Mon nombril

« La conscience nous permet de voir ce qui est bien et ce qui est mal » expose un « cahier de morale » daté de 1950, retrouvé par hasard dans un vieux carton de déménagement.

Cela fleure bon les maximes reprises chaque matin par l’instituteur, en lettres calligraphiées à la craie, sur le tableau noir.

Plus loin, on peut lire : « Si misérable que l’on soit, on peut toujours éprouver la joie de faire plaisir aux autres », et plus loin « Dévouez-vous sans rien attendre. Il faut penser aux autres plus qu’à soi-même. » Ca sent l’encre violette et les encriers en faïence blanche insérés dans leurs emplacement creusés à leur diamètre en bordure du pupitre incliné.

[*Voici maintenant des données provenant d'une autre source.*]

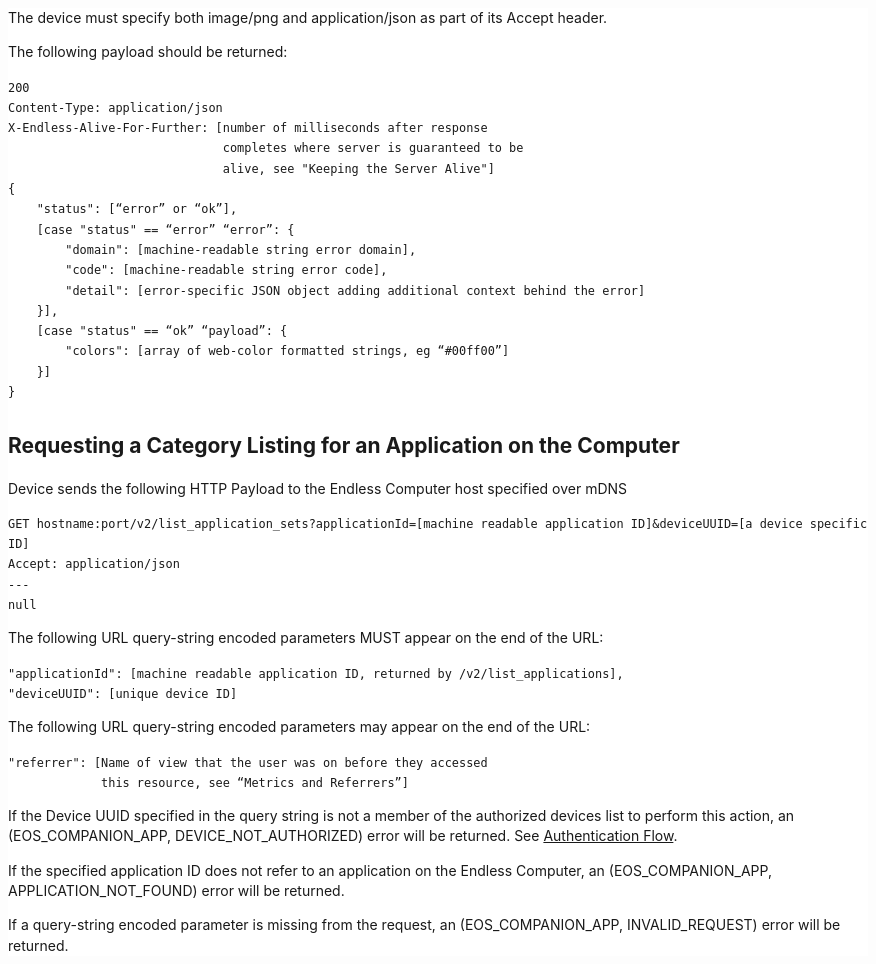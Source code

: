 The device must specify both image/png and application/json as part of its Accept header.

The following payload should be returned:

    200
    Content-Type: application/json
    X-Endless-Alive-For-Further: [number of milliseconds after response
                                  completes where server is guaranteed to be
                                  alive, see "Keeping the Server Alive"]
    {
        "status": [“error” or “ok”],
        [case "status" == “error” “error”: {
            "domain": [machine-readable string error domain],
            "code": [machine-readable string error code],
            "detail": [error-specific JSON object adding additional context behind the error]
        }],
        [case "status" == “ok” “payload”: {
            "colors": [array of web-color formatted strings, eg “#00ff00”]
        }]
    }

## Requesting a Category Listing for an Application on the Computer
Device sends the following HTTP Payload to the Endless Computer host specified over mDNS

    GET hostname:port/v2/list_application_sets?applicationId=[machine readable application ID]&deviceUUID=[a device specific ID]
    Accept: application/json
    ---
    null

The following URL query-string encoded parameters MUST appear on the end of
the URL:

    "applicationId": [machine readable application ID, returned by /v2/list_applications],
    "deviceUUID": [unique device ID]

The following URL query-string encoded parameters may appear on the end of the
URL:

    "referrer": [Name of view that the user was on before they accessed
                 this resource, see “Metrics and Referrers”]

If the Device UUID specified in the query string is not a member of the
authorized devices list to perform this action, an (EOS_COMPANION_APP,
DEVICE_NOT_AUTHORIZED) error will be returned.
See [Authentication Flow](/API.md#Authentication-Flow).

If the specified application ID does not refer to an application on the
Endless Computer, an (EOS_COMPANION_APP, APPLICATION_NOT_FOUND) error will be
returned.

If a query-string encoded parameter is missing from the request, an
(EOS_COMPANION_APP, INVALID_REQUEST) error will be returned.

Certes, le style en est naïf, vieillot, prescripteur et, pour tout dire, moralisateur.

Mais au-delà du style, le fond de ce manuel d’écolier, bible des hussards noirs de la République, empreint de morale laïque héritée de morale chrétienne, met le doigt sur la solidarité, préoccupation majeure de la France de l’après-guerre.

Les « Rouges » et les « Blancs » visaient le même objectif, altruiste, solidaire, tourné vers un avenir qui, après l’horreur, ne pourrait qu’être que meilleur. Et pour nourrir cet objectif, une conscience collective puissante fondée sur la conscience individuelle, avec en arrière-plan, l’œil de Caïn perçant sous la légende des siècles de Victor Hugo, héraut de la République.

Le « Prends bien soin de toi » formulé aujourd’hui à tout bout de champ à la manière du « bonne dégustation ! »,  d’un serveur de restaurant aussi indifférent qu’apprêté, a remplacé le « penser d’abord aux autres » jadis présent dans tous les esprits mais jamais prononcé, un non-dit de pudeur.

Ce qu’on faisait, on le pensait, sans le dire. Ce qu’on ne fait pas, on le dit, sans le penser.

La formulation du « Take care » à la française, même creuse, est révélatrice.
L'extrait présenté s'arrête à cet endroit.